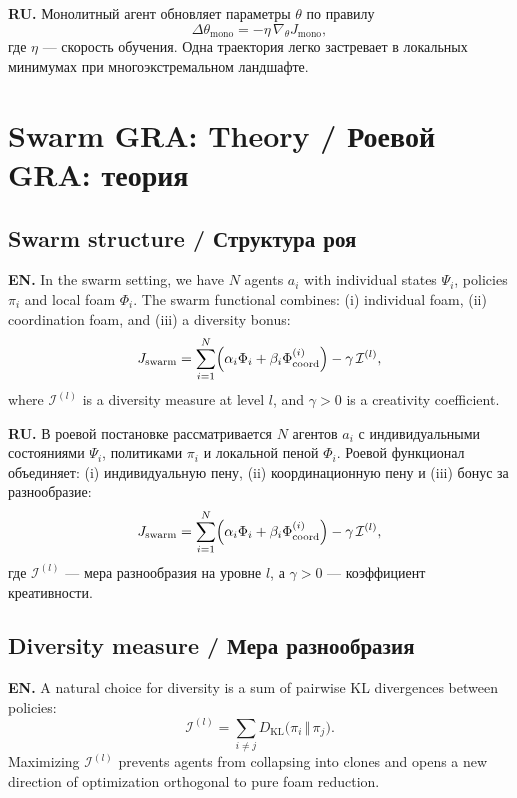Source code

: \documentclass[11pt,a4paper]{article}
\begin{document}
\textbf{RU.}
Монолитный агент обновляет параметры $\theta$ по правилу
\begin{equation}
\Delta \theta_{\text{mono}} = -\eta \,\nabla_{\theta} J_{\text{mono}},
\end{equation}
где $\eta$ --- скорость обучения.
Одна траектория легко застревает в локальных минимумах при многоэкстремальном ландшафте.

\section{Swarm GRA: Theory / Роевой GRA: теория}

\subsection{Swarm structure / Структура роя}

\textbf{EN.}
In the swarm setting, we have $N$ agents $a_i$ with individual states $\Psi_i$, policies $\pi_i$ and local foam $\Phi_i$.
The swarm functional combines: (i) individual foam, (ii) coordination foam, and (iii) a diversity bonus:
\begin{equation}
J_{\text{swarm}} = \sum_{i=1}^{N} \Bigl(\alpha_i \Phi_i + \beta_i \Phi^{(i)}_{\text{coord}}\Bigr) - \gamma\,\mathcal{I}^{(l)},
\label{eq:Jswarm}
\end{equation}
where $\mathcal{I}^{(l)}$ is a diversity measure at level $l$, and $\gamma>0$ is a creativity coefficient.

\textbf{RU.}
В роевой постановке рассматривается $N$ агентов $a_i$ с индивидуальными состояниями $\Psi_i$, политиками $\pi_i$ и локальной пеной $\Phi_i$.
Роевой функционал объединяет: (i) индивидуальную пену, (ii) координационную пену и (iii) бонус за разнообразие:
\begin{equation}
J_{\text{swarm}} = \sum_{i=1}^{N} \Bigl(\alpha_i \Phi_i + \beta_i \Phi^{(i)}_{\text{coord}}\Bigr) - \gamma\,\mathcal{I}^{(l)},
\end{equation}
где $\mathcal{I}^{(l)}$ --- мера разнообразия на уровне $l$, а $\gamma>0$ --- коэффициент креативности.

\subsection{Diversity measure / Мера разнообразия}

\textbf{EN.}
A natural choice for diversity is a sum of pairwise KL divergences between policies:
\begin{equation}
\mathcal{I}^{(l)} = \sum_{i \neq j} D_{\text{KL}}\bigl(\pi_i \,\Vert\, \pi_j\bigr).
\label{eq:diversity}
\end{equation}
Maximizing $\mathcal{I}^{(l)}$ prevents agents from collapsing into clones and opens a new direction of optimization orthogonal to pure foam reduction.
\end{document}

++++++++++++++++++++

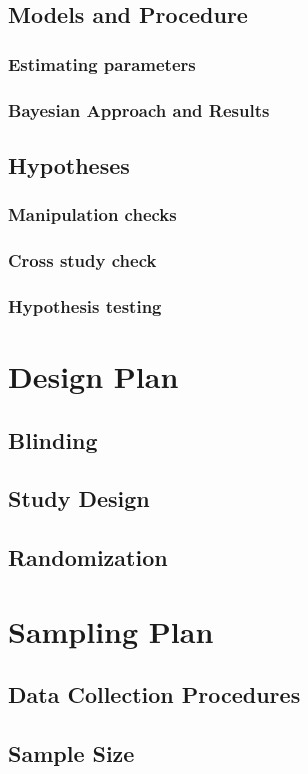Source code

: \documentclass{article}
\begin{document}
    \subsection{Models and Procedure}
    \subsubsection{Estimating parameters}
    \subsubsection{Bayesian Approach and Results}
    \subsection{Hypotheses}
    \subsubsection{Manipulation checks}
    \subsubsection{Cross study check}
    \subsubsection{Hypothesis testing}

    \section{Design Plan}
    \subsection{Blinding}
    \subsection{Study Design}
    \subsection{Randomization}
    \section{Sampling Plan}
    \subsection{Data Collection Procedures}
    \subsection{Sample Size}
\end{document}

++++++++++++++++++++

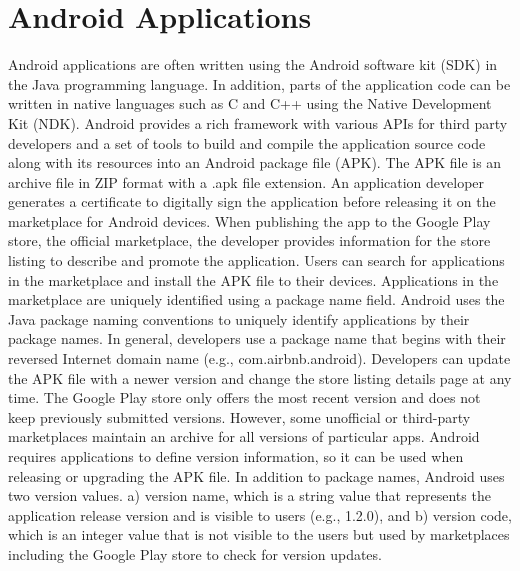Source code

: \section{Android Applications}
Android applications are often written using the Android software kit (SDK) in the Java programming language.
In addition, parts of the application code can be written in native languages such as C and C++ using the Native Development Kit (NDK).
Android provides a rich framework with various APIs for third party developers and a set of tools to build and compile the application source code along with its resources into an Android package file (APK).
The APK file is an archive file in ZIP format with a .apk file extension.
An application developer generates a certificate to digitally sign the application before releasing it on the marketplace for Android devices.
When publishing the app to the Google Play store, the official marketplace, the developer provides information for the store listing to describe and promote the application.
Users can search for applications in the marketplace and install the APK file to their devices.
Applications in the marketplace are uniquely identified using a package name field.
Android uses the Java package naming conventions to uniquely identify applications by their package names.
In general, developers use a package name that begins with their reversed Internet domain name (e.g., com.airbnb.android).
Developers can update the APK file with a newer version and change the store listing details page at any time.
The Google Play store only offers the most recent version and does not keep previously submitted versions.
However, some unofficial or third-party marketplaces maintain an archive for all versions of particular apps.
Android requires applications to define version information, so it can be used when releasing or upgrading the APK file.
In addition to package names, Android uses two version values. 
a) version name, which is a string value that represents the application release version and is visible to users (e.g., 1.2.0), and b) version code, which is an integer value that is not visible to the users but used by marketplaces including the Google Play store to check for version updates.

++++++++++++++++++++

_Work task_.
Provide the number of lines above in which the word "store" appears, with no further words.

_Task solution_.
4